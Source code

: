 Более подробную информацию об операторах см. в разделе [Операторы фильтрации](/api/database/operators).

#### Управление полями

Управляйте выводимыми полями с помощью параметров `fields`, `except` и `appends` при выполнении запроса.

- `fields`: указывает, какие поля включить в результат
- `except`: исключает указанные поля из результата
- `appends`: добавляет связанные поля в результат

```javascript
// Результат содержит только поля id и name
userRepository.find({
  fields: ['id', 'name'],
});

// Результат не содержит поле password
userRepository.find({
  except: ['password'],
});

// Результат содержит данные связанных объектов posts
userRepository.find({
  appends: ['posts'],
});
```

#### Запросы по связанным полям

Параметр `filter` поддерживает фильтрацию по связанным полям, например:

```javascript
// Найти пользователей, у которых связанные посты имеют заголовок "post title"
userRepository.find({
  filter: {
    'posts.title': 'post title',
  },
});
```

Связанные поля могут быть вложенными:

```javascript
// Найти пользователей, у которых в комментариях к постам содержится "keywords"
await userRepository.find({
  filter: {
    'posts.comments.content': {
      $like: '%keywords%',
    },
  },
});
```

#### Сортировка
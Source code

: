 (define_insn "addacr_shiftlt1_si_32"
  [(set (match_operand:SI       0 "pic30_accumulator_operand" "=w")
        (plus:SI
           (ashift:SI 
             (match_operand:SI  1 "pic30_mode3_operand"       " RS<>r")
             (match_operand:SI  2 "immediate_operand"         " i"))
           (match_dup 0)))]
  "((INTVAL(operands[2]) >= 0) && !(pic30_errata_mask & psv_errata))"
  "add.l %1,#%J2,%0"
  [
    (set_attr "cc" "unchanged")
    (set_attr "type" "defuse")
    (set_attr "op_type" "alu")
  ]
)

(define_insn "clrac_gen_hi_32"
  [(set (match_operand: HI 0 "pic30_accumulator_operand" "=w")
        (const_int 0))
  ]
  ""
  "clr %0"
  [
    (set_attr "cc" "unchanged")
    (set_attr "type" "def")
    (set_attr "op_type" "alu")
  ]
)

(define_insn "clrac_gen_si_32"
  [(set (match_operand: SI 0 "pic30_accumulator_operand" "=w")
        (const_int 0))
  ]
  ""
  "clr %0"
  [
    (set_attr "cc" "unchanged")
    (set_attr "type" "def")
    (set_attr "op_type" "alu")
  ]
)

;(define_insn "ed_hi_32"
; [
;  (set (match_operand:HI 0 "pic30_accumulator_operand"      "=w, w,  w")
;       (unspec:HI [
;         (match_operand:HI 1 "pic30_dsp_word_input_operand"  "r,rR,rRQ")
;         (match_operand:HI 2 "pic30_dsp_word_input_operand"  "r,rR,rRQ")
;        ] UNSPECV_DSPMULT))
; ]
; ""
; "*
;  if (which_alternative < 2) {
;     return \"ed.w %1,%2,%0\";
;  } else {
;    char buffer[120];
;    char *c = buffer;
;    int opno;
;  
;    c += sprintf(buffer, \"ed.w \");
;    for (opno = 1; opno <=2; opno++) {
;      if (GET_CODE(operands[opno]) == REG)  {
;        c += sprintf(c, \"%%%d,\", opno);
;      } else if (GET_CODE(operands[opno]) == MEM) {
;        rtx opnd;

•••••

### INSTRUCTIONS TO FOLLOW
Without leaving anything out, output all of the data above exactly.

### EXPECTED ANSWER
Source code

: Более подробную информацию об операторах см. в разделе [Операторы фильтрации](/api/database/operators).

#### Управление полями

Управляйте выводимыми полями с помощью параметров `fields`, `except` и `appends` при выполнении запроса.

- `fields`: указывает, какие поля включить в результат
- `except`: исключает указанные поля из результата
- `appends`: добавляет связанные поля в результат

```javascript
// Результат содержит только поля id и name
userRepository.find({
  fields: ['id', 'name'],
});

// Результат не содержит поле password
userRepository.find({
  except: ['password'],
});

// Результат содержит данные связанных объектов posts
userRepository.find({
  appends: ['posts'],
});
```

#### Запросы по связанным полям

Параметр `filter` поддерживает фильтрацию по связанным полям, например:

```javascript
// Найти пользователей, у которых связанные посты имеют заголовок "post title"
userRepository.find({
  filter: {
    'posts.title': 'post title',
  },
});
```

Связанные поля могут быть вложенными:

```javascript
// Найти пользователей, у которых в комментариях к постам содержится "keywords"
await userRepository.find({
  filter: {
    'posts.comments.content': {
      $like: '%keywords%',
    },
  },
});
```

#### Сортировка
Source code

: (define_insn "addacr_shiftlt1_si_32"
  [(set (match_operand:SI       0 "pic30_accumulator_operand" "=w")
        (plus:SI
           (ashift:SI 
             (match_operand:SI  1 "pic30_mode3_operand"       " RS<>r")
             (match_operand:SI  2 "immediate_operand"         " i"))
           (match_dup 0)))]
  "((INTVAL(operands[2]) >= 0) && !(pic30_errata_mask & psv_errata))"
  "add.l %1,#%J2,%0"
  [
    (set_attr "cc" "unchanged")
    (set_attr "type" "defuse")
    (set_attr "op_type" "alu")
  ]
)

(define_insn "clrac_gen_hi_32"
  [(set (match_operand: HI 0 "pic30_accumulator_operand" "=w")
        (const_int 0))
  ]
  ""
  "clr %0"
  [
    (set_attr "cc" "unchanged")
    (set_attr "type" "def")
    (set_attr "op_type" "alu")
  ]
)

(define_insn "clrac_gen_si_32"
  [(set (match_operand: SI 0 "pic30_accumulator_operand" "=w")
        (const_int 0))
  ]
  ""
  "clr %0"
  [
    (set_attr "cc" "unchanged")
    (set_attr "type" "def")
    (set_attr "op_type" "alu")
  ]
)

;(define_insn "ed_hi_32"
; [
;  (set (match_operand:HI 0 "pic30_accumulator_operand"      "=w, w,  w")
;       (unspec:HI [
;         (match_operand:HI 1 "pic30_dsp_word_input_operand"  "r,rR,rRQ")
;         (match_operand:HI 2 "pic30_dsp_word_input_operand"  "r,rR,rRQ")
;        ] UNSPECV_DSPMULT))
; ]
; ""
; "*
;  if (which_alternative < 2) {
;     return \"ed.w %1,%2,%0\";
;  } else {
;    char buffer[120];
;    char *c = buffer;
;    int opno;
;  
;    c += sprintf(buffer, \"ed.w \");
;    for (opno = 1; opno <=2; opno++) {
;      if (GET_CODE(operands[opno]) == REG)  {
;        c += sprintf(c, \"%%%d,\", opno);
;      } else if (GET_CODE(operands[opno]) == MEM) {
;        rtx opnd;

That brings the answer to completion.